A man awoke on a bitter cold morning, his bone-thin body aching as it lay against the hard, surface of the filthy pavement. His cement bed served as a cruel reminder that another day of unyielding tribulation awaited him.

He pried himself from the floor, mustering what strength his failing legs could provide him. His stomach was hit with a sharp wave of pain — the ache of a week long fast.

However, it wasn’t religious piety that drove this man to starvation, or an attempt to cement a statement in some hard-fought sociopolitical movement.

Instead, it was the mere circumstance of living in a time when the U.S. economy’s growth is stagnant.

Because of continuous fiscal corruption and a mismanagement of spending on flawed stimulus plans, this man, like several other Americans, will continue to struggle on a day-to-day basis to acquire a job, and consequently, food.

You may not know this man’s name, but you’ve seen him many times in your life as you’ve walked with your friends and family on your way to treating yourself to a Happy Meal. He is one of 750,000 estimated homeless people who live on the streets on any given night in America.
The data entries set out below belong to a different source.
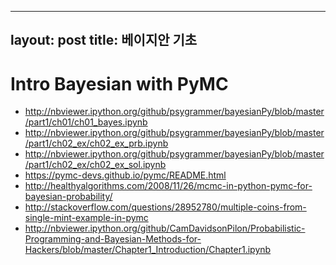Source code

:
---
layout: post
title: 베이지안 기초 
---

# Intro Bayesian with PyMC

* http://nbviewer.ipython.org/github/psygrammer/bayesianPy/blob/master/part1/ch01/ch01_bayes.ipynb
* http://nbviewer.ipython.org/github/psygrammer/bayesianPy/blob/master/part1/ch02_ex/ch02_ex_prb.ipynb
* http://nbviewer.ipython.org/github/psygrammer/bayesianPy/blob/master/part1/ch02_ex/ch02_ex_sol.ipynb
* https://pymc-devs.github.io/pymc/README.html
* http://healthyalgorithms.com/2008/11/26/mcmc-in-python-pymc-for-bayesian-probability/
* http://stackoverflow.com/questions/28952780/multiple-coins-from-single-mint-example-in-pymc
* http://nbviewer.ipython.org/github/CamDavidsonPilon/Probabilistic-Programming-and-Bayesian-Methods-for-Hackers/blob/master/Chapter1_Introduction/Chapter1.ipynb
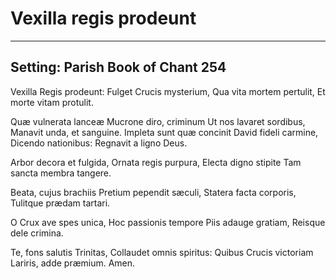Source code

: # Vexilla regis prodeunt

***

## Setting: Parish Book of Chant 254

Vexilla Regis prodeunt:
Fulget Crucis mysterium,
Qua vita mortem pertulit,
Et morte vitam protulit.

Quæ vulnerata lanceæ
Mucrone diro, criminum
Ut nos lavaret sordibus,
Manavit unda, et sanguine.
Impleta sunt quæ concinit
David fideli carmine,
Dicendo nationibus:
Regnavit a ligno Deus.

Arbor decora et fulgida,
Ornata regis purpura,
Electa digno stipite
Tam sancta membra tangere.

Beata, cujus brachiis
Pretium pependit sæculi,
Statera facta corporis,
Tulitque prædam tartari.

O Crux ave spes unica,
Hoc passionis tempore
Piis adauge gratiam,
Reisque dele crimina.

Te, fons salutis Trinitas,
Collaudet omnis spiritus:
Quibus Crucis victoriam
Lariris, adde præmium. Amen.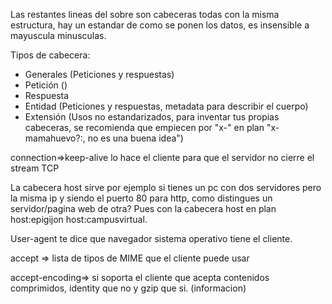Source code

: Las restantes lineas del sobre son cabeceras todas con la misma estructura, hay un estandar de como se ponen los datos, es insensible a mayuscula minusculas.

Tipos de cabecera:
* Generales (Peticiones y respuestas)
* Petición ()
* Respuesta
* Entidad (Peticiones y respuestas, metadata para describir el cuerpo)
* Extensión (Usos no estandarizados, para inventar tus propias cabeceras, se recomienda que empiecen por "x-" en plan "x-mamahuevo?:, no es una buena idea")

connection=>keep-alive lo hace el cliente para que el servidor no cierre el stream TCP 

La cabecera host sirve por ejemplo si tienes un pc con dos servidores pero la misma ip y siendo el puerto 80 para http, como distingues un servidor/pagina web de otra? Pues con la cabecera host en plan host:epigijon host:campusvirtual.

User-agent te dice que navegador sistema operativo tiene el cliente.

accept => lista de tipos de MIME que el cliente puede usar

accept-encoding=> si soporta el cliente que acepta contenidos comprimidos, identity que no y gzip que si. (informacion)

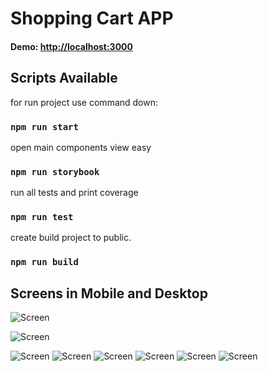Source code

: # Shopping Cart APP

#### Demo: [http://localhost:3000](http://localhost:3000)

## Scripts Available

for run project use command down:
### `npm run start`

open main components view easy
### `npm run storybook`

run all tests and print coverage
### `npm run test`

create build project to public.
### `npm run build`


## Screens in Mobile and Desktop
![Screen](https://i.ibb.co/SDk2vJm/Captura-de-tela-de-2021-04-19-16-39-28.png)

![Screen](https://i.ibb.co/BjNVYSs/Captura-de-tela-de-2021-04-19-15-32-27.png)

![Screen](https://i.ibb.co/9WFdcy4/Captura-de-tela-de-2021-04-19-15-32-14.png)
![Screen](https://i.ibb.co/g44rY04/Captura-de-tela-de-2021-04-19-15-32-04.png)
![Screen](https://i.ibb.co/417Rhvt/Captura-de-tela-de-2021-04-19-15-31-55.png)
![Screen](https://i.ibb.co/47M6dxh/Captura-de-tela-de-2021-04-19-15-31-36.png)
![Screen](https://i.ibb.co/NtrVhLH/Captura-de-tela-de-2021-04-19-15-31-28.png)
![Screen](https://i.ibb.co/LC6LVQz/Captura-de-tela-de-2021-04-19-15-31-16.png)
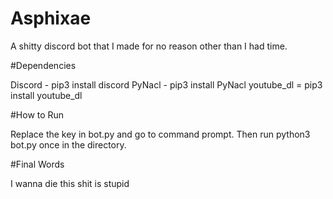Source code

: # Asphixae

A shitty discord bot that I made for no reason other than I had time.

#Dependencies

Discord - pip3 install discord
PyNacl - pip3 install PyNacl
youtube_dl = pip3 install youtube_dl


#How to Run

Replace the key in bot.py and go to command prompt. Then run python3 bot.py once in the directory.

#Final Words

I wanna die this shit is stupid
He is both everyone and no one. A human being like those 750,000 who are out there trying to find a safe place to sleep, but in the eyes of those who dine with silver spoons, he is merely an alcoholic or drug addict — society’s vice plague.
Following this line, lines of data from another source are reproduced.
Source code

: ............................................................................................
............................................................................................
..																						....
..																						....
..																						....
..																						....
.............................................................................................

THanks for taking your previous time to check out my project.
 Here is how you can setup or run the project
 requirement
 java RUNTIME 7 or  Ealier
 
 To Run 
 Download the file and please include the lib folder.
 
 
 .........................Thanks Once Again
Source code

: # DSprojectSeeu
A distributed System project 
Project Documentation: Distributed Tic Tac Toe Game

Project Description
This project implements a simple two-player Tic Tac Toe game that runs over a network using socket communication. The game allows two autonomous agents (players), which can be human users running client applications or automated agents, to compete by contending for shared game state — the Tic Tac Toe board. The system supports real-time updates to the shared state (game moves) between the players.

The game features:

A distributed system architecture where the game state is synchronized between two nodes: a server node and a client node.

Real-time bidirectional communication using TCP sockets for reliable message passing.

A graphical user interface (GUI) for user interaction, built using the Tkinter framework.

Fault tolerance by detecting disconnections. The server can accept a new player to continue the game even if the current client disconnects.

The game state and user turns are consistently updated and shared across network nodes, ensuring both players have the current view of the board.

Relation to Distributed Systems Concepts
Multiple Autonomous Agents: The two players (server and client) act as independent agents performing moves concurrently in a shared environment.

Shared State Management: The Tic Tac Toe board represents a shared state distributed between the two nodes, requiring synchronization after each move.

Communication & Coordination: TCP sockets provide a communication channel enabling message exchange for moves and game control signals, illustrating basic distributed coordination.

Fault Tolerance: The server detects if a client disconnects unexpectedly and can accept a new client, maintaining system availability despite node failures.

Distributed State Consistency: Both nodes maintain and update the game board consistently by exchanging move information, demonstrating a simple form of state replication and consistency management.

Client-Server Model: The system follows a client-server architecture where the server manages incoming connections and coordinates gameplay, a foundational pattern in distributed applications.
A recent study conducted by the U.S. Conference of Mayors found that 12 of the 23 cities surveyed had to turn people in need of shelter away because of scarce capacity. The survey also revealed, on an average night in those 23 cities, the percentages of those who lived on the streets: 94 percent single adults, 4 percent were part of families and 2 percent were unaccompanied minors.

On Tuesday, Nov. 16, during Hunger and Homelessness Week, APSU held a “Hunger Banquet” in MUC 211.
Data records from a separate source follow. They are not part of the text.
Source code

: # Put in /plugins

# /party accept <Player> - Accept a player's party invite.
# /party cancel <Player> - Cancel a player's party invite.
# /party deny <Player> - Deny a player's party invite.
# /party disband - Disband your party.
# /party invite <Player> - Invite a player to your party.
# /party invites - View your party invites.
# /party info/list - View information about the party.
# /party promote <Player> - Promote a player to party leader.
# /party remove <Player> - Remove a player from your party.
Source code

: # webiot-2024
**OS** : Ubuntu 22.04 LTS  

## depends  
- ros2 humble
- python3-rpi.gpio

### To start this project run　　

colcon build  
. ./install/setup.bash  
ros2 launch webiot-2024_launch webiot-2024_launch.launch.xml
Intrigued by the paradoxically titled event, I headed over. Before entering the ballroom, every person had to pick out a piece of paper from a basket assigning the visitors to a specific social class.

I was assigned the lower class.

The ballroom had essentially been segregated into three parts by placement of furniture — or lack thereof. Where you sat depended on what social class you were assigned.

The lower class people had to sit in the middle of the room on the floor which was covered with nothing but plastic wrapping and a blanket too small to warm the many “socioeconomically disadvantaged” that sat with me on that night.

To my left were the “middle-class” people whose rumps enjoyed the plush — from my lower-class perspective — comfort of chairs. On my right sat the upper-class folk, who not only enjoyed chairs, but were also to dine on a linen cloth-covered table and sip heartily from glass cups.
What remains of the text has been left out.